As parents and teachers, we try to educate our children in a changing digital environment designed by and for adults, offering them guidance, advice and rules to protect them from any harmful situation that could affect their wellbeing. Mediating the use of the Internet and ICTs, as well as the different devices, is a complex exercise that involves observing, understanding, comprehending and respecting – without judging – the concerns and expectations that our children share online.
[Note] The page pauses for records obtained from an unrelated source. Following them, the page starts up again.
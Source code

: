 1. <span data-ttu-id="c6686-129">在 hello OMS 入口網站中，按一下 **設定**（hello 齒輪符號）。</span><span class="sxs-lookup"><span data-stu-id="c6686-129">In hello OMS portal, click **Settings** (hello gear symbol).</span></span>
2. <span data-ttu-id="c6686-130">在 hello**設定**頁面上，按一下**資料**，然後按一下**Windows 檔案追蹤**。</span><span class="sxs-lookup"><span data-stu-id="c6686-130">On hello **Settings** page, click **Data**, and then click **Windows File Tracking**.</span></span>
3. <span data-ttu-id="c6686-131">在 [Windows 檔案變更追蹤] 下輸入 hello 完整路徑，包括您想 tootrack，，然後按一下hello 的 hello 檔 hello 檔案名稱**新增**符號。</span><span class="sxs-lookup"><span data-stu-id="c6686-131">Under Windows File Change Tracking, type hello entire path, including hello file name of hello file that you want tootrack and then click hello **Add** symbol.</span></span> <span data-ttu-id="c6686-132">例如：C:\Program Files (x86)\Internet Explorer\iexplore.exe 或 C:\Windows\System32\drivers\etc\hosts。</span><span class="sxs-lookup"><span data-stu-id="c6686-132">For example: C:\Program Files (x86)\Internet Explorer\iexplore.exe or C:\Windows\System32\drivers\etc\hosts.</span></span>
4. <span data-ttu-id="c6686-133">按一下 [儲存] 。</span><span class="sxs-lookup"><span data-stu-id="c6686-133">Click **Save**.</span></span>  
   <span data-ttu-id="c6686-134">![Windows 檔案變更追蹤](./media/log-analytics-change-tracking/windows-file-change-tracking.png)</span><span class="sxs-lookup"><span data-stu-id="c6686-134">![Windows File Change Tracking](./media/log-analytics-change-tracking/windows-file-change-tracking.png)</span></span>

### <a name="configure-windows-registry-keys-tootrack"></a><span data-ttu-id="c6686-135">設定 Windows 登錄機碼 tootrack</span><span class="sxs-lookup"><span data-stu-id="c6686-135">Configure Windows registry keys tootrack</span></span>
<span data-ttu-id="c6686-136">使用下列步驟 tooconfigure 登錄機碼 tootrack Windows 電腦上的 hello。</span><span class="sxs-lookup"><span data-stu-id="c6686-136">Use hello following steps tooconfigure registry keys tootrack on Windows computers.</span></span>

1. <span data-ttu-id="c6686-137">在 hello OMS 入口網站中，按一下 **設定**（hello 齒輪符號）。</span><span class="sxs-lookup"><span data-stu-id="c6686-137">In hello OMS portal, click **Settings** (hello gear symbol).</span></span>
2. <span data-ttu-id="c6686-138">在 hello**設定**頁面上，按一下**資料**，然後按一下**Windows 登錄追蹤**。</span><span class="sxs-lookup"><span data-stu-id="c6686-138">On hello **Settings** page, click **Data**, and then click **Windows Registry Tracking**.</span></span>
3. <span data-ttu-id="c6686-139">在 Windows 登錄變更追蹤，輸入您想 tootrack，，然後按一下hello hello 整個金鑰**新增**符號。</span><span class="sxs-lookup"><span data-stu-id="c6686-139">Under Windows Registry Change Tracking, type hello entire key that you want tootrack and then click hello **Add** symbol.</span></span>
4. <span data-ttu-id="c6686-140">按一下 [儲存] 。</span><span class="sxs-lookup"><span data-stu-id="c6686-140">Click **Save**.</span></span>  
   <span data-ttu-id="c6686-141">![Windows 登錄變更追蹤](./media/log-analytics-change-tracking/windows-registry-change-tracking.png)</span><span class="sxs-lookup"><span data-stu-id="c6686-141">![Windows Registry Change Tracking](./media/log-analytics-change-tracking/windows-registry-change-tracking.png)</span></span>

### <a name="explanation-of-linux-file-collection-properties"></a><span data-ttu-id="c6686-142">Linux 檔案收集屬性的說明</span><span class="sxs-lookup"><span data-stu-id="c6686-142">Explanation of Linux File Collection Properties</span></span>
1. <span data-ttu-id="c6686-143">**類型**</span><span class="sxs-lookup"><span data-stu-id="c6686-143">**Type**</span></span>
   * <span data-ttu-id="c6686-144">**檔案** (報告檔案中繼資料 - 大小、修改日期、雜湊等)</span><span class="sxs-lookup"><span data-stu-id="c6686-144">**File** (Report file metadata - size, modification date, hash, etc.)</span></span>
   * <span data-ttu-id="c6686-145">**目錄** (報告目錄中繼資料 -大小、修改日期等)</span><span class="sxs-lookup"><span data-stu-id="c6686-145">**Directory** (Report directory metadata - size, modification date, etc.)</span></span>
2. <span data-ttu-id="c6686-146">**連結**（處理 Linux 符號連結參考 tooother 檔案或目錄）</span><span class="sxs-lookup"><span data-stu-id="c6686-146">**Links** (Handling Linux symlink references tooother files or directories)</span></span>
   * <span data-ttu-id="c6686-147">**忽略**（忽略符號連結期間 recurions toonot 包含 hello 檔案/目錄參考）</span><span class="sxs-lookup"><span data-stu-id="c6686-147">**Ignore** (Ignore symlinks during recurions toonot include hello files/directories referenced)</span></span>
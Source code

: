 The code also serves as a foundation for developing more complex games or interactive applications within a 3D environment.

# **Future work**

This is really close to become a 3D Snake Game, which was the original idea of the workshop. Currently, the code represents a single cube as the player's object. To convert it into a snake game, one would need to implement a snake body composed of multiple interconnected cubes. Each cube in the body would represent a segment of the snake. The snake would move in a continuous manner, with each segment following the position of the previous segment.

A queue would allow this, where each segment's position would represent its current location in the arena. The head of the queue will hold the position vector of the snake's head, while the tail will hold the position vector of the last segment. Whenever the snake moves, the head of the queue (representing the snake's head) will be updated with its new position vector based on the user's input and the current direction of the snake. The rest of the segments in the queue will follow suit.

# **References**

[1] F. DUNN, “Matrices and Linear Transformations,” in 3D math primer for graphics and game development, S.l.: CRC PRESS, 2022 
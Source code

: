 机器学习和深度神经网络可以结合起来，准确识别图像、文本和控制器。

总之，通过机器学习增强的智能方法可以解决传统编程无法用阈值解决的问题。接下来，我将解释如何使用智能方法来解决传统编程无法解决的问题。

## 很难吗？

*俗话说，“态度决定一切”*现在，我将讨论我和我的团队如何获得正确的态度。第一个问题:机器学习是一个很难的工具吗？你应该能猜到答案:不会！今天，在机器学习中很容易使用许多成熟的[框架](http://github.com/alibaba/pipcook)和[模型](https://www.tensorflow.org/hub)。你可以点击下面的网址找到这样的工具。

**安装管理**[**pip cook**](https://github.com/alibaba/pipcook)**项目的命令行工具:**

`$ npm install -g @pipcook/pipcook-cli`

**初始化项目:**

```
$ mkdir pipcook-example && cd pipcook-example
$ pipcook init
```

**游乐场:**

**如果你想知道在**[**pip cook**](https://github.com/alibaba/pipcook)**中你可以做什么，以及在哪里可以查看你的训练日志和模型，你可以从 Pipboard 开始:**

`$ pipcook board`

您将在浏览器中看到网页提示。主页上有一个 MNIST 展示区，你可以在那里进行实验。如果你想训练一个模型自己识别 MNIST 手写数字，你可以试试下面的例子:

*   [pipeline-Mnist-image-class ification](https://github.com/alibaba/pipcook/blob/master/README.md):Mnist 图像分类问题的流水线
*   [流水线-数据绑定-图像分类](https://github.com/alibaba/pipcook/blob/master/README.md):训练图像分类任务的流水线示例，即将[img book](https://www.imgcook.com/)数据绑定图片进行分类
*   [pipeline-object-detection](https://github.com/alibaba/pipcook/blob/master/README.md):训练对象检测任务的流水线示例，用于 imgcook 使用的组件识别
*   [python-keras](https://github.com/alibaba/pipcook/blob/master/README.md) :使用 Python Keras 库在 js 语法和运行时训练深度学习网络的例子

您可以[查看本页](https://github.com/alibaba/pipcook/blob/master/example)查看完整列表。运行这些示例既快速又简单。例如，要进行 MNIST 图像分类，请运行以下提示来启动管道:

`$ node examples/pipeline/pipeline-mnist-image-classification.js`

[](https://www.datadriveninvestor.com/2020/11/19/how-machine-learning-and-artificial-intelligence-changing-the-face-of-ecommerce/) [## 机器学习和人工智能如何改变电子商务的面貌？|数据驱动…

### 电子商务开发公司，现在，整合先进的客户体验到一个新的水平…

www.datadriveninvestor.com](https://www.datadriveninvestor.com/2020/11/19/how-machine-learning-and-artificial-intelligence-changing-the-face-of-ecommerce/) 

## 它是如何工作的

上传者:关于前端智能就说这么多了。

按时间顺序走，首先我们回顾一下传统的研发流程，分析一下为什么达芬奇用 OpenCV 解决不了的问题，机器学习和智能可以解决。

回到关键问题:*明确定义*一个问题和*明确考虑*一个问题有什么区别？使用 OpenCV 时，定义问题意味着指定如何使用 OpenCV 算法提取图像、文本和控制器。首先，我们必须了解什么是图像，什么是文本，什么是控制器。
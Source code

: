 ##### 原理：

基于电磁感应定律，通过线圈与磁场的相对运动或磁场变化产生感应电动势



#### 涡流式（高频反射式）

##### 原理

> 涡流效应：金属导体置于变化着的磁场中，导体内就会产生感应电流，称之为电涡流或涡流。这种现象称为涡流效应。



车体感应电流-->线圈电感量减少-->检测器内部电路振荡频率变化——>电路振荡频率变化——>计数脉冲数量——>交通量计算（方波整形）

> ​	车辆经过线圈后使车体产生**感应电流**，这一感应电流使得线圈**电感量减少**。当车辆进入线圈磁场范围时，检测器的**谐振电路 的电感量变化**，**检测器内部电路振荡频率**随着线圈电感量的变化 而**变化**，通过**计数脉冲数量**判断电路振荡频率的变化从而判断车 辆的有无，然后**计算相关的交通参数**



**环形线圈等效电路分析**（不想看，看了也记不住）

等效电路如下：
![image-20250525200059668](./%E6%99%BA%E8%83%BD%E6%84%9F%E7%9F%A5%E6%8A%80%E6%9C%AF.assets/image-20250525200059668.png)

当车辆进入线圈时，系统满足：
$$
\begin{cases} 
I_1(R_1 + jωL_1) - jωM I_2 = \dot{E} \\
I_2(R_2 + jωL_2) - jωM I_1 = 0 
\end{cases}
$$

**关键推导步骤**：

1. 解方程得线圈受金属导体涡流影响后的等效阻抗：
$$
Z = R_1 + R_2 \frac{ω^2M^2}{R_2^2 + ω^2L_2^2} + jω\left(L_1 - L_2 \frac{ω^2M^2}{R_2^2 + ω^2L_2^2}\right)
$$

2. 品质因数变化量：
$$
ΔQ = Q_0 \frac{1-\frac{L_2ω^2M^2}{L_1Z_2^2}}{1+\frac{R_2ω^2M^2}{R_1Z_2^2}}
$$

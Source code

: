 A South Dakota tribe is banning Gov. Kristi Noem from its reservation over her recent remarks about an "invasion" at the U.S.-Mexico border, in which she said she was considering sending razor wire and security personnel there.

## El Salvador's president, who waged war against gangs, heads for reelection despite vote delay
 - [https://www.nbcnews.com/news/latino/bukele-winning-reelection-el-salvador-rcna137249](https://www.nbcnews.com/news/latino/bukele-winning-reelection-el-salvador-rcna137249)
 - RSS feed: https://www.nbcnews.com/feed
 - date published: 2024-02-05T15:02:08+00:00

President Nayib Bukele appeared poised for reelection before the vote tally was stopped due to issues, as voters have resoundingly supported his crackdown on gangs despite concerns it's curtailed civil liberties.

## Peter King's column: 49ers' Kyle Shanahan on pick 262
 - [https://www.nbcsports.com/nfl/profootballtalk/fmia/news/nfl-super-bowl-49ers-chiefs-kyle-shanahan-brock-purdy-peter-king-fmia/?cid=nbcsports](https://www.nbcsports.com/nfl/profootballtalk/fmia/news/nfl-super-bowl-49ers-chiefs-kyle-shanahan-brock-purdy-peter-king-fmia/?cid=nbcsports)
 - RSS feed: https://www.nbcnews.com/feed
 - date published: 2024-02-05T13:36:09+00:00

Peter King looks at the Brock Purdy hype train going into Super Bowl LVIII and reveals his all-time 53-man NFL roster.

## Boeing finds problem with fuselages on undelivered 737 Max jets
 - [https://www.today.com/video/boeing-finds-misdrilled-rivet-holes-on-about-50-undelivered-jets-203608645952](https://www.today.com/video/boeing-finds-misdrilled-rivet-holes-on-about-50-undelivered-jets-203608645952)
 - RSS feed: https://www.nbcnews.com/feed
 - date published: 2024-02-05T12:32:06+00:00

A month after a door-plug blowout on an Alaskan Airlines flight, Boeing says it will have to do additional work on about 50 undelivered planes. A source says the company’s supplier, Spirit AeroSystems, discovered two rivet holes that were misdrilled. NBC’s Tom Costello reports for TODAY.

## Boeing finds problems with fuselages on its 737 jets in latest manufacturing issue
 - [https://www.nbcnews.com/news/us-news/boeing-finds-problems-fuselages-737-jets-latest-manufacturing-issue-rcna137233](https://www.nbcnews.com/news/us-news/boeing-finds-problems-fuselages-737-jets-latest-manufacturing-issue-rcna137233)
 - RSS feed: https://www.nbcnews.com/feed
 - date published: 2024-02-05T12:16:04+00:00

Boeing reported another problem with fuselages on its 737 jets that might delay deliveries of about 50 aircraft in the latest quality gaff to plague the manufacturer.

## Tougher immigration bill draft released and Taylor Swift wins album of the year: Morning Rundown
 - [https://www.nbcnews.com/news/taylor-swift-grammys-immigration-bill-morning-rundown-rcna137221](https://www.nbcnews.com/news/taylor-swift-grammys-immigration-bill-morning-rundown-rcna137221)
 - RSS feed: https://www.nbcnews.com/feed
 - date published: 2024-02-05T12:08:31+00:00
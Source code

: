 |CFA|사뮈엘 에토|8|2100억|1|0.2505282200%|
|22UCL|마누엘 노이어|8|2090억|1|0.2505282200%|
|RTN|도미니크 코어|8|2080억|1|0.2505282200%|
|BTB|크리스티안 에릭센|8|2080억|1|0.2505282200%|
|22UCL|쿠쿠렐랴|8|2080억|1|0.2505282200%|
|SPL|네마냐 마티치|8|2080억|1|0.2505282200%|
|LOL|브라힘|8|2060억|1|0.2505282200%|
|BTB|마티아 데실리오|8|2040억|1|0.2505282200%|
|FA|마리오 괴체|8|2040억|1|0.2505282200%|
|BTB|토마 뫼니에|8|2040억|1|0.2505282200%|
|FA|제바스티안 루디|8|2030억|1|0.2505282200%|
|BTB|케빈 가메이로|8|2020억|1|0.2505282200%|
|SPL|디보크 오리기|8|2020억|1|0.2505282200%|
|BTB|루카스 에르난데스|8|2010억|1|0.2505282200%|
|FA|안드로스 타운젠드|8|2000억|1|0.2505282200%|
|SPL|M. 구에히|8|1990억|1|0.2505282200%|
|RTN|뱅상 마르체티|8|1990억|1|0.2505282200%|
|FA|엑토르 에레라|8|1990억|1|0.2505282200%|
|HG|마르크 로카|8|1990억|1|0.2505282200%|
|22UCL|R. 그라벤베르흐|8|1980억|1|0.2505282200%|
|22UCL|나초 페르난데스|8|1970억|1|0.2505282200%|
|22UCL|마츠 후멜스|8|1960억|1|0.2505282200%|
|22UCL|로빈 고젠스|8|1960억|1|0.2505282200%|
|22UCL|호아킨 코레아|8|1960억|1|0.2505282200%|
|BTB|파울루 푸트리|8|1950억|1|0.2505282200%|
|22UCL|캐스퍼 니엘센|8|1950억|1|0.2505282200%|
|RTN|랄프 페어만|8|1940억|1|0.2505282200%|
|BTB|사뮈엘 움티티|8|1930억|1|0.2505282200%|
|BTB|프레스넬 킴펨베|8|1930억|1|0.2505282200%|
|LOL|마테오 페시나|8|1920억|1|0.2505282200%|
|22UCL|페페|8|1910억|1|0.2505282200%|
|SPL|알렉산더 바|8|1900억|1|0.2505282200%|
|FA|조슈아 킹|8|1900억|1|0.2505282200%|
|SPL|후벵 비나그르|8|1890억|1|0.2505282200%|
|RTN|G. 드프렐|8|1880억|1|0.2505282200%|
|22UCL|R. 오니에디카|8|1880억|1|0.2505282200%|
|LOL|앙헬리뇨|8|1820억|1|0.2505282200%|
Only by knowing their digital needs and demands, we will be able to share digital experiences with them on a daily basis, through an open dialogue, offering them guidance adapted to their own digital reality, thus making them effective, autonomous and resilient Internet users.

Evidence shows that children improve their digital skills and competences through participatory methods of intervention – promoted, above all, from and through the school – where children become the protagonists of their own actions, assuming responsibilities for their online actions and acting, consequently, as a mediating model for their peers.This methodological approach, has been successfully tested and implemented in Spain by PantallasAmigas, since 2010, through the Cibermanagers project. As expressed by some of its initial protagonists, after a decade of socio-technological advances, the digital reality of children is different, perhaps more complex, but their digital demands – accompanied by their fears, perceptions of the risks and opportunities that the Internet offers them – have not changed that much.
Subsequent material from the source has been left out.